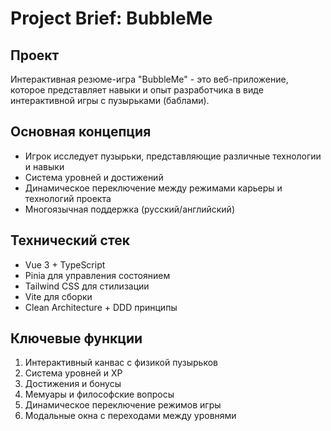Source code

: # Project Brief: BubbleMe

## Проект
Интерактивная резюме-игра "BubbleMe" - это веб-приложение, которое представляет навыки и опыт разработчика в виде интерактивной игры с пузырьками (баблами).

## Основная концепция
- Игрок исследует пузырьки, представляющие различные технологии и навыки
- Система уровней и достижений
- Динамическое переключение между режимами карьеры и технологий проекта
- Многоязычная поддержка (русский/английский)

## Технический стек
- Vue 3 + TypeScript
- Pinia для управления состоянием
- Tailwind CSS для стилизации
- Vite для сборки
- Clean Architecture + DDD принципы

## Ключевые функции
1. Интерактивный канвас с физикой пузырьков
2. Система уровней и XP
3. Достижения и бонусы
4. Мемуары и философские вопросы
5. Динамическое переключение режимов игры
6. Модальные окна с переходами между уровнями 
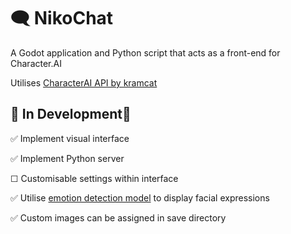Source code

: # 🗨️ NikoChat
 A Godot application and Python script that acts as a front-end for Character.AI

Utilises [CharacterAI API by kramcat](https://github.com/kramcat/CharacterAI#readme)


## 🚧 In Development🚧 

✅ Implement visual interface

✅ Implement Python server

☐ Customisable settings within interface

✅ Utilise [emotion detection model](https://huggingface.co/cardiffnlp/twitter-roberta-base-emotion-multilabel-latest) to display facial expressions

✅ Custom images can be assigned in save directory
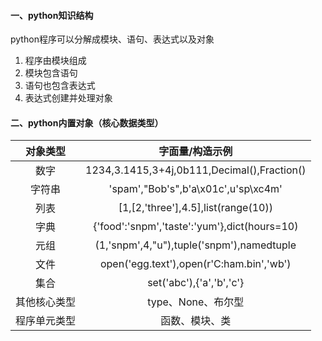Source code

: #### 一、python知识结构
python程序可以分解成模块、语句、表达式以及对象
1. 程序由模块组成
2. 模块包含语句
3. 语句也包含表达式
4. 表达式创建并处理对象
#### 二、python内置对象（核心数据类型）
|对象类型|字面量/构造示例|
|:--:|:--:|
|数字|1234,3.1415,3+4j,0b111,Decimal(),Fraction()|
|字符串|'spam',"Bob's",b'a\x01c',u'sp\xc4m'|
|列表|[1,[2,'three'],4.5],list(range(10))|
|字典|{'food':'snpm','taste':'yum'},dict(hours=10)|
|元组|(1,'snpm',4,"u"),tuple('snpm'),namedtuple|
|文件|open('egg.text'),open(r'C:ham.bin','wb')|
|集合|set('abc'),{'a','b','c'}|
|其他核心类型|type、None、布尔型|
|程序单元类型|函数、模块、类|
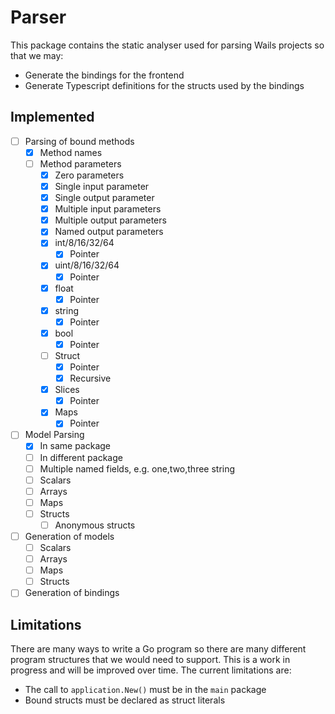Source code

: # Parser

This package contains the static analyser used for parsing Wails projects so that we may:

- Generate the bindings for the frontend
- Generate Typescript definitions for the structs used by the bindings

## Implemented

- [ ] Parsing of bound methods
  - [x] Method names
  - [ ] Method parameters
    - [x] Zero parameters
    - [x] Single input parameter
    - [x] Single output parameter
    - [x] Multiple input parameters
    - [x] Multiple output parameters
    - [x] Named output parameters
    - [x] int/8/16/32/64
      - [x] Pointer
    - [x] uint/8/16/32/64
      - [x] Pointer
    - [x] float
      - [x] Pointer
    - [x] string
      - [x] Pointer
    - [x] bool
      - [x] Pointer
    - [ ] Struct
      - [x] Pointer
      - [x] Recursive
    - [x] Slices 
      - [x] Pointer
    - [x] Maps
      - [x] Pointer
- [ ] Model Parsing
  - [x] In same package
  - [ ] In different package
  - [ ] Multiple named fields, e.g. one,two,three string
  - [ ] Scalars
  - [ ] Arrays
  - [ ] Maps
  - [ ] Structs
    - [ ] Anonymous structs
- [ ] Generation of models
  - [ ] Scalars
  - [ ] Arrays
  - [ ] Maps
  - [ ] Structs
- [ ] Generation of bindings

## Limitations

There are many ways to write a Go program so there are many different program structures that we would need to support. This is a work in progress and will be improved over time. The current limitations are:

- The call to `application.New()` must be in the `main` package
- Bound structs must be declared as struct literals

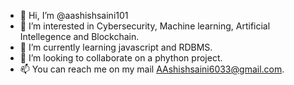- 👋 Hi, I’m @aashishsaini101
- 👀 I’m interested in Cybersecurity, Machine learning, Artificial Intellegence and Blockchain.
- 🌱 I’m currently learning javascript and RDBMS.
- 💞️ I’m looking to collaborate on a phython project.
- 📫 You can reach me on my mail AAshishsaini6033@gmail.com.

<!---
aashishsaini101/aashishsaini101 is a ✨ special ✨ repository because its `README.md` (this file) appears on your GitHub profile.
You can click the Preview link to take a look at your changes.
--->
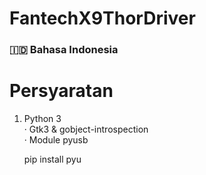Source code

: # FantechX9ThorDriver

### 🇮🇩 Bahasa Indonesia

# Persyaratan
1. Python 3  
· Gtk3 & gobject-introspection  
· Module pyusb  
    
    pip install pyu
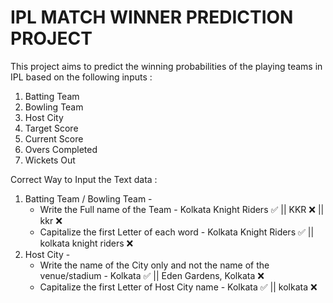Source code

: # IPL MATCH WINNER PREDICTION PROJECT

This project aims to predict the winning probabilities of the playing teams in IPL based on the following inputs :
1. Batting Team
2. Bowling Team
3. Host City
4. Target Score
5. Current Score
6. Overs Completed
7. Wickets Out

Correct Way to Input the Text data :
1. Batting Team / Bowling Team - 
    * Write the Full name of the Team - Kolkata Knight Riders :white_check_mark: || KKR :x: || kkr :x:
    * Capitalize the first Letter of each word - Kolkata Knight Riders :white_check_mark: || kolkata knight riders :x:
2. Host City - 
    * Write the name of the City only and not the name of the venue/stadium - Kolkata :white_check_mark: || Eden Gardens, Kolkata :x:
    * Capitalize the first Letter of Host City name - Kolkata :white_check_mark: || kolkata :x:
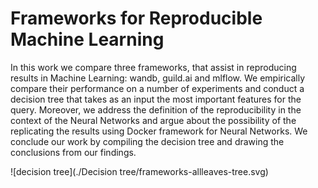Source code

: # Frameworks for Reproducible Machine Learning

In this work we compare three frameworks, that assist in reproducing results in Machine Learning: wandb, guild.ai and mlflow. We empirically compare their performance on a number of experiments and conduct a decision tree that takes as an input the most important features for the query. Moreover, we address the definition of the reproducibility in the context of the Neural Networks and argue about the possibility of the replicating the results using Docker framework for Neural Networks. We conclude our work by compiling the decision tree and drawing the conclusions from our findings.

![decision tree](./Decision tree/frameworks-allleaves-tree.svg)

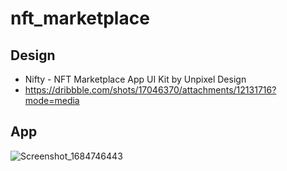 # nft_marketplace



## Design
- Nifty - NFT Marketplace App UI Kit by Unpixel Design
- https://dribbble.com/shots/17046370/attachments/12131716?mode=media

## App 
![Screenshot_1684746443](https://github.com/melikeecev/nft-marketplace-ui/assets/80070068/e6e25050-6e30-4bf3-8643-34bd764e520d)

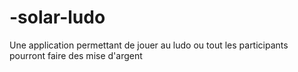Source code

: # -solar-ludo
Une application permettant de jouer au ludo ou tout les participants pourront faire des mise d'argent 
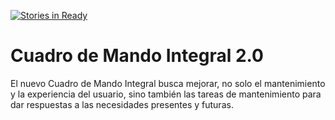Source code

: [![Stories in Ready](https://badge.waffle.io/SGC-Tlaxcala/cmi.png?label=ready&title=Ready)](https://waffle.io/SGC-Tlaxcala/cmi)
# Cuadro de Mando Integral 2.0

El nuevo Cuadro de Mando Integral busca
mejorar, no solo el mantenimiento y la
experiencia del usuario, sino también
las tareas de mantenimiento para dar respuestas
a las necesidades presentes y futuras.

=-=-=

> Task to complete: Make an exact copy of the lines above, beginning with the line with "# Persyaratan" and ending with the line with "Reproducible Machine Learning", and keep the pictures out of it.

> Answer space:
# Persyaratan
1. Python 3  
· Gtk3 & gobject-introspection  
· Module pyusb  
    
    pip install pyu
Source code

: # IPL MATCH WINNER PREDICTION PROJECT

This project aims to predict the winning probabilities of the playing teams in IPL based on the following inputs :
1. Batting Team
2. Bowling Team
3. Host City
4. Target Score
5. Current Score
6. Overs Completed
7. Wickets Out

Correct Way to Input the Text data :
1. Batting Team / Bowling Team - 
    * Write the Full name of the Team - Kolkata Knight Riders :white_check_mark: || KKR :x: || kkr :x:
    * Capitalize the first Letter of each word - Kolkata Knight Riders :white_check_mark: || kolkata knight riders :x:
2. Host City - 
    * Write the name of the City only and not the name of the venue/stadium - Kolkata :white_check_mark: || Eden Gardens, Kolkata :x:
    * Capitalize the first Letter of Host City name - Kolkata :white_check_mark: || kolkata :x:
Source code

: # Frameworks for Reproducible Machine Learning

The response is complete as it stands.